Additionally, under the Act, employers cannot discriminate or take any retaliatory action. Among other provisions, the statute also included a requirement that employee handbooks include “notice of employee rights and remedies” under [Section 203-e].

Background

In March 2022, the U.S District Court for the Northern District of New York in CompassCare v. Hochul blocked NYS from enforcing that notice provision following a suit by several religious organizations that challenged the Health Bias law’s constitutionality. At the time, the Court maintained that that the notice provision was subject to strict scrutiny because it would compel the Plaintiffs “to promote a message about conduct contrary to their religious perspective,” and the provision was not “sufficiently narrowly tailored” to achieve a compelling government interest.

Three years later, the Second Circuit has reinstated the notice provision, concluding that it is “similar to many other state and federal laws requiring workplace disclosures-in employee handbooks or through other means…” and that it requires “disclosure of the existence and basic nature of an otherwise-valid statute.” It clarified that, even though the law was “compelled speech,” it was not “inextricably intertwined with otherwise fully protected speech” so as to be subject to strict scrutiny. Instead, the Court found that “such notices are permissible – even if compelled – if they withstand a rational basis review” which the Court ultimately held that the law did.

However, the Second Circuit did reopen Plaintiffs’ “expressive-association claims” remanding the case back to the lower court for further proceedings.

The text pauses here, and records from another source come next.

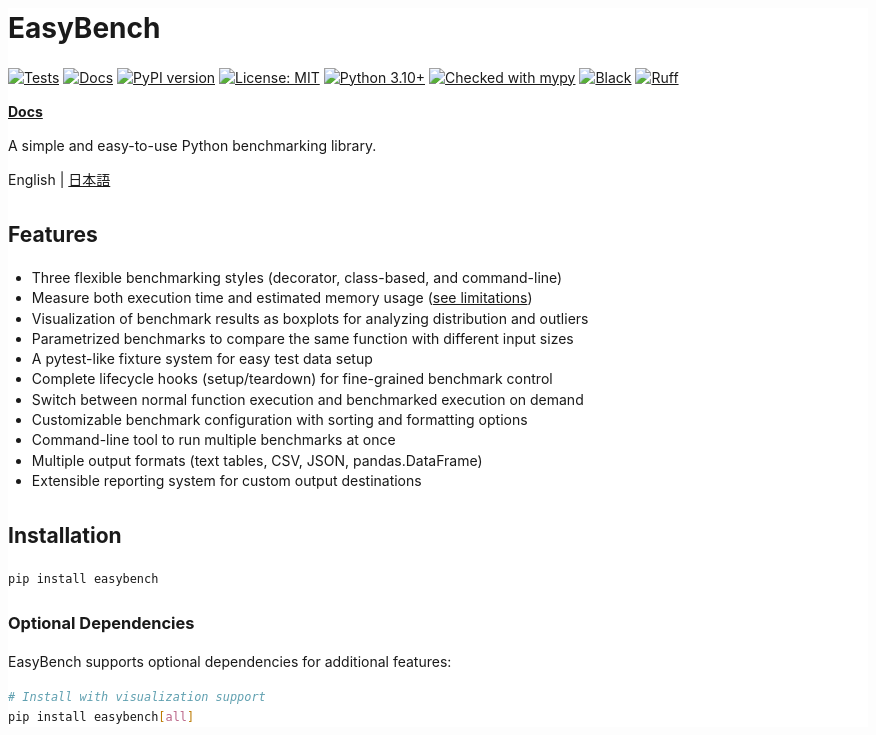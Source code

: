 # EasyBench

[![Tests](https://github.com/smurak/easybench/actions/workflows/test.yml/badge.svg)](https://github.com/smurak/easybench/actions)
[![Docs](https://readthedocs.org/projects/easybench/badge/?version=latest)](https://easybench.readthedocs.io/)
[![PyPI version](https://badge.fury.io/py/easybench.svg)](https://pypi.org/project/easybench/)
[![License: MIT](https://img.shields.io/badge/License-MIT-yellow.svg)](https://opensource.org/licenses/MIT)
[![Python 3.10+](https://img.shields.io/badge/python-3.10+-blue.svg)](https://www.python.org/downloads/)
[![Checked with mypy](https://www.mypy-lang.org/static/mypy_badge.svg)](https://mypy-lang.org/)
[![Black](https://img.shields.io/badge/code%20style-black-000000.svg)](https://github.com/psf/black)
[![Ruff](https://img.shields.io/endpoint?url=https://raw.githubusercontent.com/astral-sh/ruff/main/assets/badge/v2.json)](https://github.com/astral-sh/ruff)

[**Docs**](https://easybench.readthedocs.io/)

A simple and easy-to-use Python benchmarking library.

English | [日本語](README_ja.md)

## Features

- Three flexible benchmarking styles (decorator, class-based, and command-line)
- Measure both execution time and estimated memory usage ([see limitations](#memory-measurement-limitations))
- Visualization of benchmark results as boxplots for analyzing distribution and outliers
- Parametrized benchmarks to compare the same function with different input sizes
- A pytest-like fixture system for easy test data setup
- Complete lifecycle hooks (setup/teardown) for fine-grained benchmark control
- Switch between normal function execution and benchmarked execution on demand
- Customizable benchmark configuration with sorting and formatting options
- Command-line tool to run multiple benchmarks at once
- Multiple output formats (text tables, CSV, JSON, pandas.DataFrame)
- Extensible reporting system for custom output destinations

## Installation

```bash
pip install easybench
```

### Optional Dependencies

EasyBench supports optional dependencies for additional features:

```bash
# Install with visualization support
pip install easybench[all]
```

In doing so, the Second Circuit referenced its 2023 decision in Slattery v. Hochul, which held that an employer may have an associational rights claim if the Act (Section 203-e of the New York Labor Law) forces an employer “to employ individuals who act or have acted against the very mission of its organization.” 

In its decision, the Second Circuit noted that “the district court did not have the benefit of the Slattery opinion-which is now binding precedent-when it issued the orders challenged in this matter.”

Given this turn of events, employers should immediately update their handbooks to comply with the notice provision.  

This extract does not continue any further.